71 Oliver Twist – Charles Dickens [Think I've only read digests or so. Can't be bothered, really.]
72 Dracula – Bram Stoker X [You've no business being a vampire fan if you don't go back to the source. Epistolary novels are fun, as is realising how much easier today's writing is on the attention span.]
73 The Secret Garden – Frances Hodgson Burnett X [Pretty good children's reading. Dickon = Mary Sue.]
74 Notes From A Small Island – Bill Bryson
75 Ulysses – James Joyce
76 The Inferno – Dante
77 Swallows and Amazons – Arthur Ransome [Liked the TV adaptation but could make no headway into the book after an extended section on tacking made me lose interest.
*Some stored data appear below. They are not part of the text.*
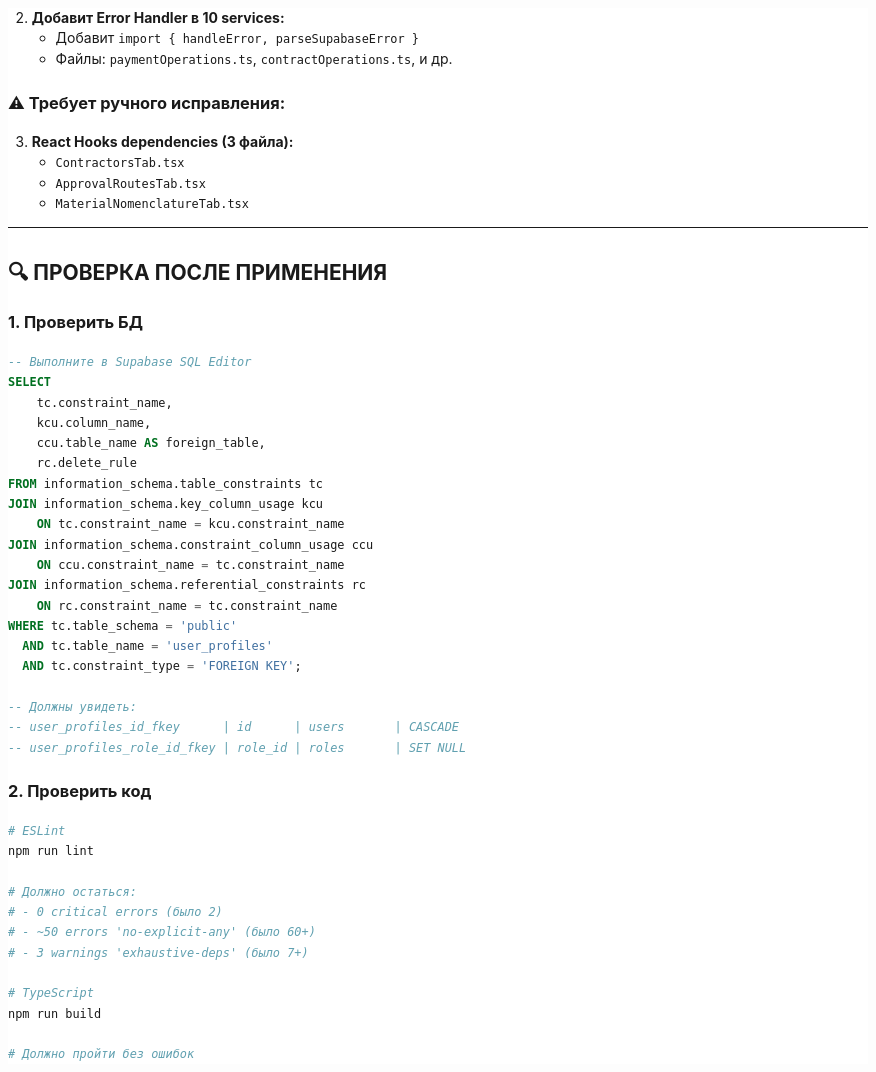 2. **Добавит Error Handler в 10 services:**
   - Добавит `import { handleError, parseSupabaseError }`
   - Файлы: `paymentOperations.ts`, `contractOperations.ts`, и др.

### ⚠️ Требует ручного исправления:

3. **React Hooks dependencies (3 файла):**
   - `ContractorsTab.tsx`
   - `ApprovalRoutesTab.tsx`
   - `MaterialNomenclatureTab.tsx`

---

## 🔍 ПРОВЕРКА ПОСЛЕ ПРИМЕНЕНИЯ

### 1. Проверить БД
```sql
-- Выполните в Supabase SQL Editor
SELECT
    tc.constraint_name,
    kcu.column_name,
    ccu.table_name AS foreign_table,
    rc.delete_rule
FROM information_schema.table_constraints tc
JOIN information_schema.key_column_usage kcu
    ON tc.constraint_name = kcu.constraint_name
JOIN information_schema.constraint_column_usage ccu
    ON ccu.constraint_name = tc.constraint_name
JOIN information_schema.referential_constraints rc
    ON rc.constraint_name = tc.constraint_name
WHERE tc.table_schema = 'public'
  AND tc.table_name = 'user_profiles'
  AND tc.constraint_type = 'FOREIGN KEY';

-- Должны увидеть:
-- user_profiles_id_fkey      | id      | users       | CASCADE
-- user_profiles_role_id_fkey | role_id | roles       | SET NULL
```

### 2. Проверить код
```bash
# ESLint
npm run lint

# Должно остаться:
# - 0 critical errors (было 2)
# - ~50 errors 'no-explicit-any' (было 60+)
# - 3 warnings 'exhaustive-deps' (было 7+)

# TypeScript
npm run build

# Должно пройти без ошибок
```
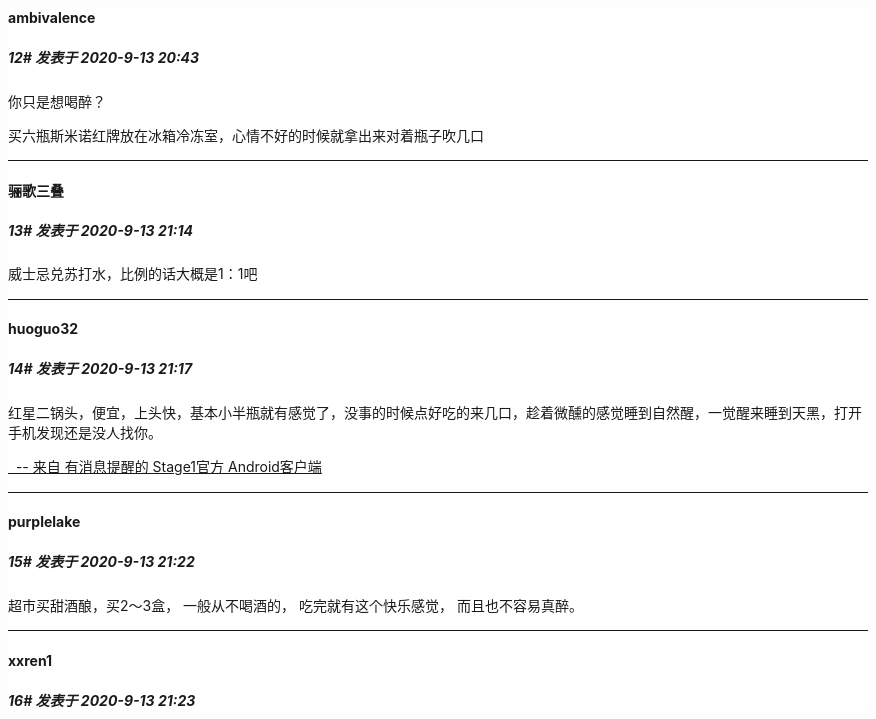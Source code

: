 ####  ambivalence  
##### 12#       发表于 2020-9-13 20:43




你只是想喝醉？

买六瓶斯米诺红牌放在冰箱冷冻室，心情不好的时候就拿出来对着瓶子吹几口







*****

####  骊歌三叠  
##### 13#       发表于 2020-9-13 21:14




威士忌兑苏打水，比例的话大概是1：1吧







*****

####  huoguo32  
##### 14#       发表于 2020-9-13 21:17




红星二锅头，便宜，上头快，基本小半瓶就有感觉了，没事的时候点好吃的来几口，趁着微醺的感觉睡到自然醒，一觉醒来睡到天黑，打开手机发现还是没人找你。

[  -- 来自 有消息提醒的 Stage1官方 Android客户端](https://www.coolapk.com/apk/140634)







*****

####  purplelake  
##### 15#       发表于 2020-9-13 21:22




超市买甜酒酿，买2～3盒， 一般从不喝酒的， 吃完就有这个快乐感觉， 而且也不容易真醉。







*****

####  xxren1  
##### 16#       发表于 2020-9-13 21:23
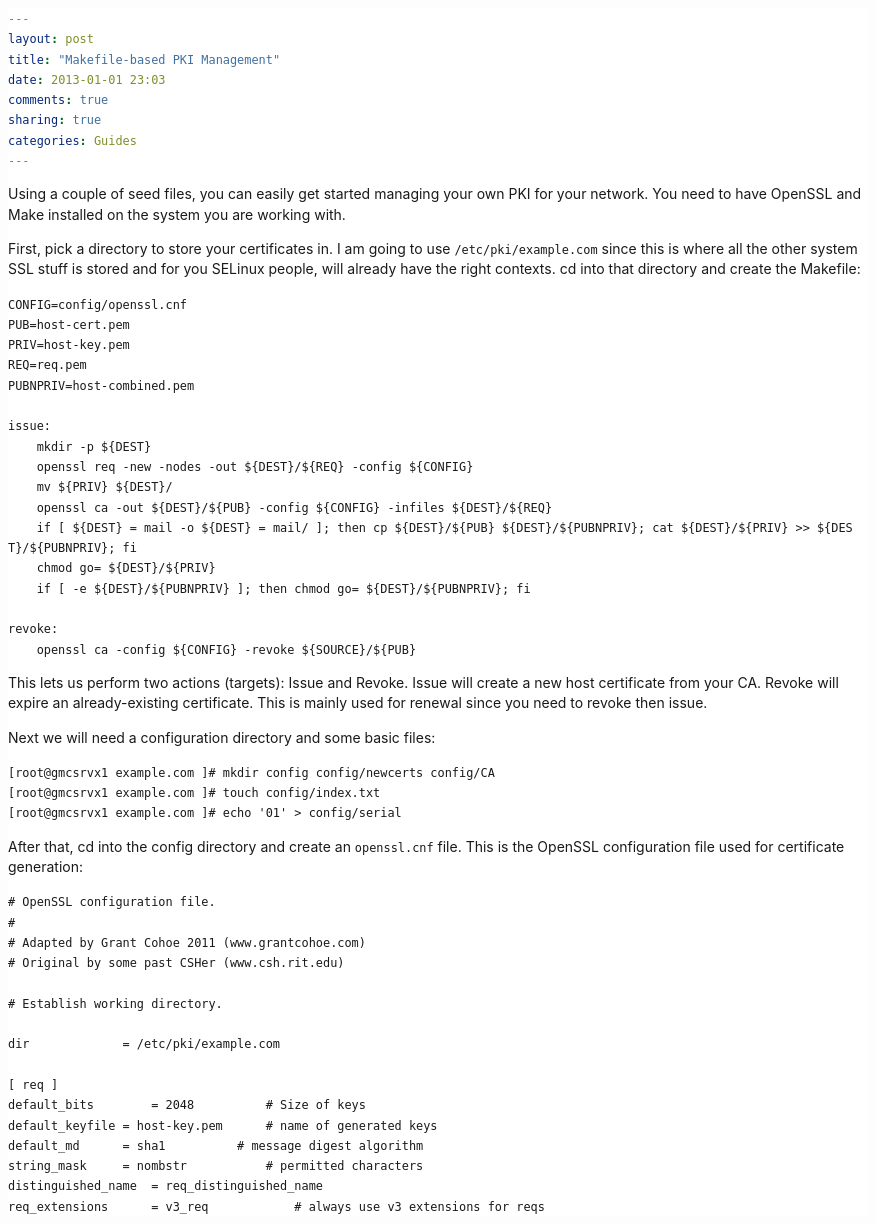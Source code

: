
 ```yaml
---
layout: post
title: "Makefile-based PKI Management"
date: 2013-01-01 23:03
comments: true
sharing: true
categories: Guides
---
```

Using a couple of seed files, you can easily get started managing your own PKI for your network. You need to have OpenSSL and Make installed on the system you are working with. 

First, pick a directory to store your certificates in. I am going to use <code>/etc/pki/example.com</code> since this is where all the other system SSL stuff is stored and for you SELinux people, will already have the right contexts. cd into that directory and create the Makefile:
``` make
CONFIG=config/openssl.cnf
PUB=host-cert.pem
PRIV=host-key.pem
REQ=req.pem
PUBNPRIV=host-combined.pem

issue:
	mkdir -p ${DEST}
	openssl req -new -nodes -out ${DEST}/${REQ} -config ${CONFIG}
	mv ${PRIV} ${DEST}/
	openssl ca -out ${DEST}/${PUB} -config ${CONFIG} -infiles ${DEST}/${REQ}
	if [ ${DEST} = mail -o ${DEST} = mail/ ]; then cp ${DEST}/${PUB} ${DEST}/${PUBNPRIV}; cat ${DEST}/${PRIV} >> ${DEST}/${PUBNPRIV}; fi
	chmod go= ${DEST}/${PRIV}
	if [ -e ${DEST}/${PUBNPRIV} ]; then chmod go= ${DEST}/${PUBNPRIV}; fi

revoke:
	openssl ca -config ${CONFIG} -revoke ${SOURCE}/${PUB}
```
This lets us perform two actions (targets): Issue and Revoke. Issue will create a new host certificate from your CA. Revoke will expire an already-existing certificate. This is mainly used for renewal since you need to revoke then issue.

Next we will need a configuration directory and some basic files:
``` console
[root@gmcsrvx1 example.com ]# mkdir config config/newcerts config/CA
[root@gmcsrvx1 example.com ]# touch config/index.txt
[root@gmcsrvx1 example.com ]# echo '01' > config/serial
```
After that, cd into the config directory and create an <code>openssl.cnf</code> file. This is the OpenSSL configuration file used for certificate generation:
``` text
# OpenSSL configuration file.
#
# Adapted by Grant Cohoe 2011 (www.grantcohoe.com)
# Original by some past CSHer (www.csh.rit.edu)

# Establish working directory.

dir				= /etc/pki/example.com

[ req ]
default_bits		= 2048			# Size of keys
default_keyfile	= host-key.pem		# name of generated keys
default_md		= sha1			# message digest algorithm
string_mask		= nombstr			# permitted characters
distinguished_name	= req_distinguished_name
req_extensions		= v3_req			# always use v3 extensions for reqs
```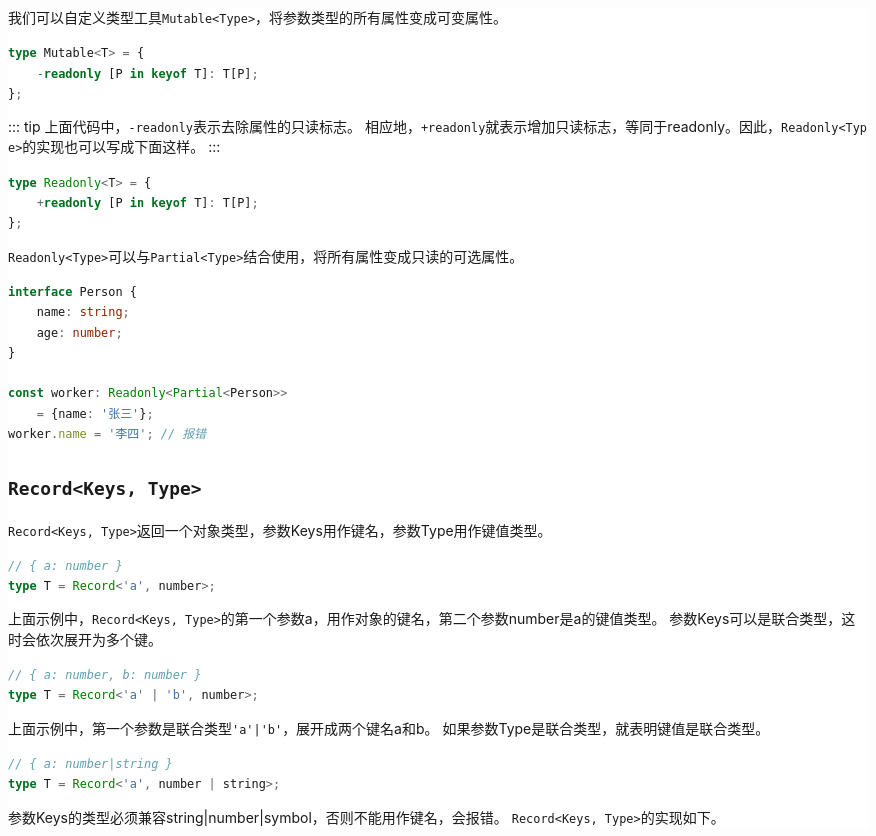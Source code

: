我们可以自定义类型工具`Mutable<Type>`，将参数类型的所有属性变成可变属性。

```typescript :no-line-numbers
type Mutable<T> = {
    -readonly [P in keyof T]: T[P];
};
```

::: tip
上面代码中，`-readonly`表示去除属性的只读标志。
相应地，`+readonly`就表示增加只读标志，等同于readonly。因此，`Readonly<Type>`的实现也可以写成下面这样。
:::

```typescript :no-line-numbers
type Readonly<T> = {
    +readonly [P in keyof T]: T[P];
};
```

`Readonly<Type>`可以与`Partial<Type>`结合使用，将所有属性变成只读的可选属性。

```typescript :no-line-numbers
interface Person {
    name: string;
    age: number;
}

const worker: Readonly<Partial<Person>>
    = {name: '张三'};
worker.name = '李四'; // 报错
```

## `Record<Keys, Type>`

`Record<Keys, Type>`返回一个对象类型，参数Keys用作键名，参数Type用作键值类型。

```typescript :no-line-numbers
// { a: number }
type T = Record<'a', number>;
```

上面示例中，`Record<Keys, Type>`的第一个参数a，用作对象的键名，第二个参数number是a的键值类型。
参数Keys可以是联合类型，这时会依次展开为多个键。

```typescript :no-line-numbers
// { a: number, b: number }
type T = Record<'a' | 'b', number>;
```

上面示例中，第一个参数是联合类型`'a'|'b'`，展开成两个键名a和b。
如果参数Type是联合类型，就表明键值是联合类型。

```typescript :no-line-numbers
// { a: number|string }
type T = Record<'a', number | string>;
```

参数Keys的类型必须兼容string|number|symbol，否则不能用作键名，会报错。
`Record<Keys, Type>`的实现如下。
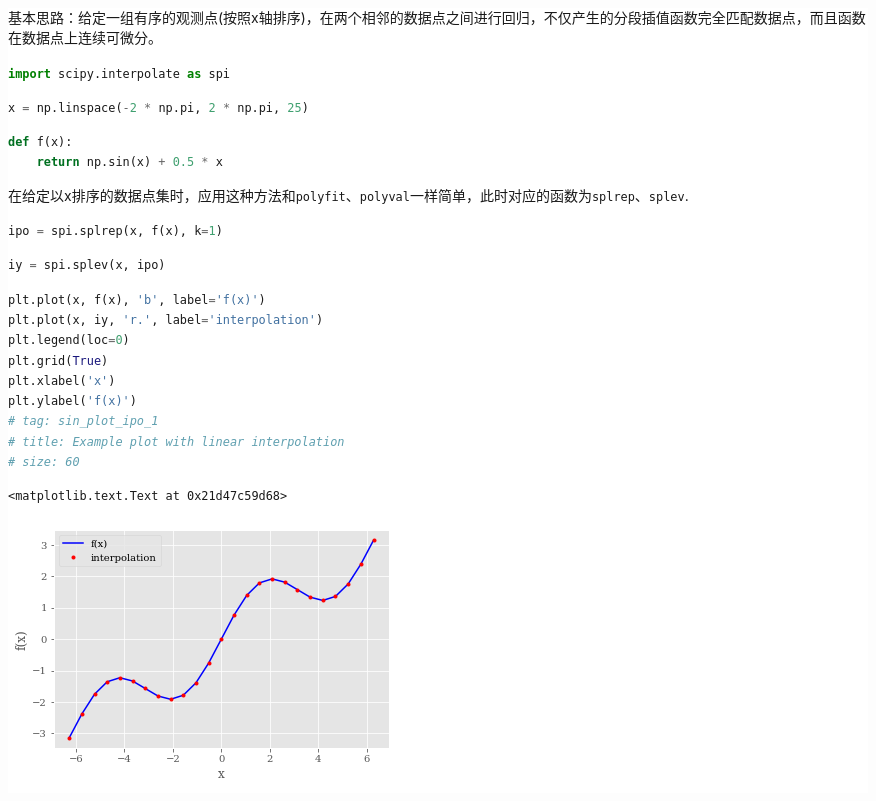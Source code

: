 基本思路：给定一组有序的观测点(按照x轴排序)，在两个相邻的数据点之间进行回归，不仅产生的分段插值函数完全匹配数据点，而且函数在数据点上连续可微分。


```python
import scipy.interpolate as spi
```


```python
x = np.linspace(-2 * np.pi, 2 * np.pi, 25)
```


```python
def f(x):
    return np.sin(x) + 0.5 * x
```

在给定以x排序的数据点集时，应用这种方法和`polyfit`、`polyval`一样简单，此时对应的函数为`splrep`、`splev`.


```python
ipo = spi.splrep(x, f(x), k=1)
```


```python
iy = spi.splev(x, ipo)
```


```python
plt.plot(x, f(x), 'b', label='f(x)')
plt.plot(x, iy, 'r.', label='interpolation')
plt.legend(loc=0)
plt.grid(True)
plt.xlabel('x')
plt.ylabel('f(x)')
# tag: sin_plot_ipo_1
# title: Example plot with linear interpolation
# size: 60
```




    <matplotlib.text.Text at 0x21d47c59d68>




![png](output_72_1.png)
But, well, I have never forgotten what tacking is...]
78 Germinal – Emile Zola
79 Vanity Fair – William Makepeace Thackeray
80 Possession – AS Byatt

81 A Christmas Carol – Charles Dickens X [Dickens is slow going, but this is short.]
82 Cloud Atlas – David Mitchell
83 The Color Purple – Alice Walker
84 The Remains of the Day – Kazuo Ishiguro
85 Madame Bovary – Gustave Flaubert
86 A Fine Balance – Rohinton Mistry
87 Charlotte's Web – EB White X [Pretty good children's reading, goes well with fellow pig-lover Dick King-Smith]
88 The Five People You Meet In Heaven – Mitch Albom
89 Adventures of Sherlock Holmes – Sir Arthur Conan Doyle X [If you've never read this, come over to my place and my Brett box set, let me show you it.]
90 The Faraway Tree Collection – Enid Blyton [Or a collection called The Folk of the Faraway Tree, which is close enough for me. Not worth reading.]

91 Heart of Darkness – Joseph Conrad
92 The Little Prince – Antoine De Saint-Exupery X [The fox part I got. Good work on the fox. The rest, sorry.]
93 The Wasp Factory – Iain Banks [I can't bring myself to read his non-M works, for whatever reason. Actually, now I think of it, the reason is A Song of Stone. Incest NO.]
94 Watership Down – Richard Adams
95 A Confederacy of Dunces – John Kennedy Toole
96 A Town Like Alice – Nevil Shute
97 The Three Musketeers – Alexandre Dumas X [You can't read The Phoenix Guards and not pay respects to its source.]
98 Hamlet – William Shakespeare X [A library lunch hour I'm, on balance, glad I spent. You've gotta, haven't you? I had no particular opinion on the text.]